**THE RECORDS:**
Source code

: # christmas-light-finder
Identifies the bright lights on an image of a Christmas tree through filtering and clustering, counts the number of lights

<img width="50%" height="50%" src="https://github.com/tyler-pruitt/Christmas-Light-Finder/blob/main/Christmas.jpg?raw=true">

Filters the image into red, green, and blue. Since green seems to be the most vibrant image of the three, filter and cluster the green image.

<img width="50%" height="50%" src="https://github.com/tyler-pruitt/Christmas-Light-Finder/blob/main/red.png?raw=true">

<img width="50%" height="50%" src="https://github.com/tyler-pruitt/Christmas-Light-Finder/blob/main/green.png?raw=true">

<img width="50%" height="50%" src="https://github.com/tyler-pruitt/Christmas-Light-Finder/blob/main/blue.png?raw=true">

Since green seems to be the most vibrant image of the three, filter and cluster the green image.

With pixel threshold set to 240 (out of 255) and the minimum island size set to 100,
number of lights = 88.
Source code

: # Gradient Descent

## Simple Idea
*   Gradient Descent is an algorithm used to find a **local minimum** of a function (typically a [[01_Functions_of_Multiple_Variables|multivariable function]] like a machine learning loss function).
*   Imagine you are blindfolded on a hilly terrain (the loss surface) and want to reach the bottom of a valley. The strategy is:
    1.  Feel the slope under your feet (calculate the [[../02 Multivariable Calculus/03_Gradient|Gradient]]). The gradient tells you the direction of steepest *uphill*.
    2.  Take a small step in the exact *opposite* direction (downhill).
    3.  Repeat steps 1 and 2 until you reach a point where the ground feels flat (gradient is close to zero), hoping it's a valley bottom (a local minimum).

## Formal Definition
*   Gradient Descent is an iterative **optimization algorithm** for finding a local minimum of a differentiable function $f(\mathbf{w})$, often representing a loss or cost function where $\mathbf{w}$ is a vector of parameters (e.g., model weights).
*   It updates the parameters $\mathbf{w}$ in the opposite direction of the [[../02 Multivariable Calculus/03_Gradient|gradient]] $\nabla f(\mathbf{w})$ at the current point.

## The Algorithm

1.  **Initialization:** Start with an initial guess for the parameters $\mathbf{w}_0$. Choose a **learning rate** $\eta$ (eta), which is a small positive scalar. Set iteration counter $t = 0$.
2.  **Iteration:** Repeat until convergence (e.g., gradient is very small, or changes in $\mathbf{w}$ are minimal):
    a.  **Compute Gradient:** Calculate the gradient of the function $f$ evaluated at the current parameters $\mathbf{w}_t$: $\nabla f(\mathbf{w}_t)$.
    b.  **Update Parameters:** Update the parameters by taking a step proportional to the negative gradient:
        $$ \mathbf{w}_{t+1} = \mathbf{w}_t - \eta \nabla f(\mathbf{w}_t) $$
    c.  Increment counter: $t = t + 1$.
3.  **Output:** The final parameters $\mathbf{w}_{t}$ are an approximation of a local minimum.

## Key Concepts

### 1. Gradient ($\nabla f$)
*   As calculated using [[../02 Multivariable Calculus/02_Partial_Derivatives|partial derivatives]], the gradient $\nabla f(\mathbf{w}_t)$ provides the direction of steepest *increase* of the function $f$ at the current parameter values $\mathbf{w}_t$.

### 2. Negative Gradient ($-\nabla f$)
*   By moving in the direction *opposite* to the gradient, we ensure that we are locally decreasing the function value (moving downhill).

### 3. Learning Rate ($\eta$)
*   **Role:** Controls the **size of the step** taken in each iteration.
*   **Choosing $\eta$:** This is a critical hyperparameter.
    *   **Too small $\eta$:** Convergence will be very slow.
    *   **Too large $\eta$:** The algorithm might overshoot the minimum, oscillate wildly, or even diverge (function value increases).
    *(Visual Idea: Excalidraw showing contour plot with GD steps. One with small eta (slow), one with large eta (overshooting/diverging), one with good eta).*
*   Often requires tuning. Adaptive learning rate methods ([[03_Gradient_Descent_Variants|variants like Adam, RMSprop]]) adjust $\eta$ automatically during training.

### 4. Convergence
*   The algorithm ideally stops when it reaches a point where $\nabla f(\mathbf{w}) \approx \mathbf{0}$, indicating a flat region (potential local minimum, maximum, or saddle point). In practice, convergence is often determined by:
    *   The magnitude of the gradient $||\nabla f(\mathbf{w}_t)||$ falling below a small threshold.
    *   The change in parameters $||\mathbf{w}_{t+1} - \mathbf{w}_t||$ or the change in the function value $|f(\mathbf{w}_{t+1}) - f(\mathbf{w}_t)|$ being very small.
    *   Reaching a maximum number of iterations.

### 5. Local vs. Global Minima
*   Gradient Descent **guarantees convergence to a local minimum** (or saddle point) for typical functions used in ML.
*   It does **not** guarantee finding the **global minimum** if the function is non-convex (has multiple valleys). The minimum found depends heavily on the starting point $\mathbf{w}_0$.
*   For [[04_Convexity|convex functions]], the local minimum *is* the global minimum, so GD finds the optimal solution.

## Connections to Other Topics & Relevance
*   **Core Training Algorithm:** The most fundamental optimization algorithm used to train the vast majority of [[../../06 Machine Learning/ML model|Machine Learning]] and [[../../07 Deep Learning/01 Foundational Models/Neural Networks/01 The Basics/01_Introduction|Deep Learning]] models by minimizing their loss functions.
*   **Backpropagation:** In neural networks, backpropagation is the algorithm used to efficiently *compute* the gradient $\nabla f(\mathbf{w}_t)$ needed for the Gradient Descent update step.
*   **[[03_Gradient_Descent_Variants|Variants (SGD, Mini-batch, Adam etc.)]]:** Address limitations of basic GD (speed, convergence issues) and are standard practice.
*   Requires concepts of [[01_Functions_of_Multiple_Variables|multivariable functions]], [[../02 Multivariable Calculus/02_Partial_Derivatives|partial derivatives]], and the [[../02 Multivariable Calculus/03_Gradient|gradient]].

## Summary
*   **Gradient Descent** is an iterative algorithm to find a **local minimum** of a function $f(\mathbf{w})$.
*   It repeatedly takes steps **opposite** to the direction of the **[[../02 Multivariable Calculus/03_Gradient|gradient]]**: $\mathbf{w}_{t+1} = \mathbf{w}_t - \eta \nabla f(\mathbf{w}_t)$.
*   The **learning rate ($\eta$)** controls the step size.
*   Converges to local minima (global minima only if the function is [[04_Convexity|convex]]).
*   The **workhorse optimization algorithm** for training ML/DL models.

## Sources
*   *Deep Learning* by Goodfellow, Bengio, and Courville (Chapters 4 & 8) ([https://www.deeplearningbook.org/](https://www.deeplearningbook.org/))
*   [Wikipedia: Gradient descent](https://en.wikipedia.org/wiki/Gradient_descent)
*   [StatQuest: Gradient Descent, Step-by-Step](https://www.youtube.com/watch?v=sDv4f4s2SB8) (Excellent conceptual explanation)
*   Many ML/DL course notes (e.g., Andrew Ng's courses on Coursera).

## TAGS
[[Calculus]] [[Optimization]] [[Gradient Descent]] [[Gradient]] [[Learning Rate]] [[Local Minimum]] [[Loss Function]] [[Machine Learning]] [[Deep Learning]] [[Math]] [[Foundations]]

**WHAT THE TASK ASKS:** Could you please copy the lines above exactly, beginning at the first and ending at the line that contains "learning loss function)."?

**TASK ANSWER:**
Source code

: # christmas-light-finder
Identifies the bright lights on an image of a Christmas tree through filtering and clustering, counts the number of lights

<img width="50%" height="50%" src="https://github.com/tyler-pruitt/Christmas-Light-Finder/blob/main/Christmas.jpg?raw=true">

Filters the image into red, green, and blue. Since green seems to be the most vibrant image of the three, filter and cluster the green image.

<img width="50%" height="50%" src="https://github.com/tyler-pruitt/Christmas-Light-Finder/blob/main/red.png?raw=true">

<img width="50%" height="50%" src="https://github.com/tyler-pruitt/Christmas-Light-Finder/blob/main/green.png?raw=true">

<img width="50%" height="50%" src="https://github.com/tyler-pruitt/Christmas-Light-Finder/blob/main/blue.png?raw=true">

Since green seems to be the most vibrant image of the three, filter and cluster the green image.

With pixel threshold set to 240 (out of 255) and the minimum island size set to 100,
number of lights = 88.
Source code

: # Gradient Descent

## Simple Idea
*   Gradient Descent is an algorithm used to find a **local minimum** of a function (typically a [[01_Functions_of_Multiple_Variables|multivariable function]] like a machine learning loss function).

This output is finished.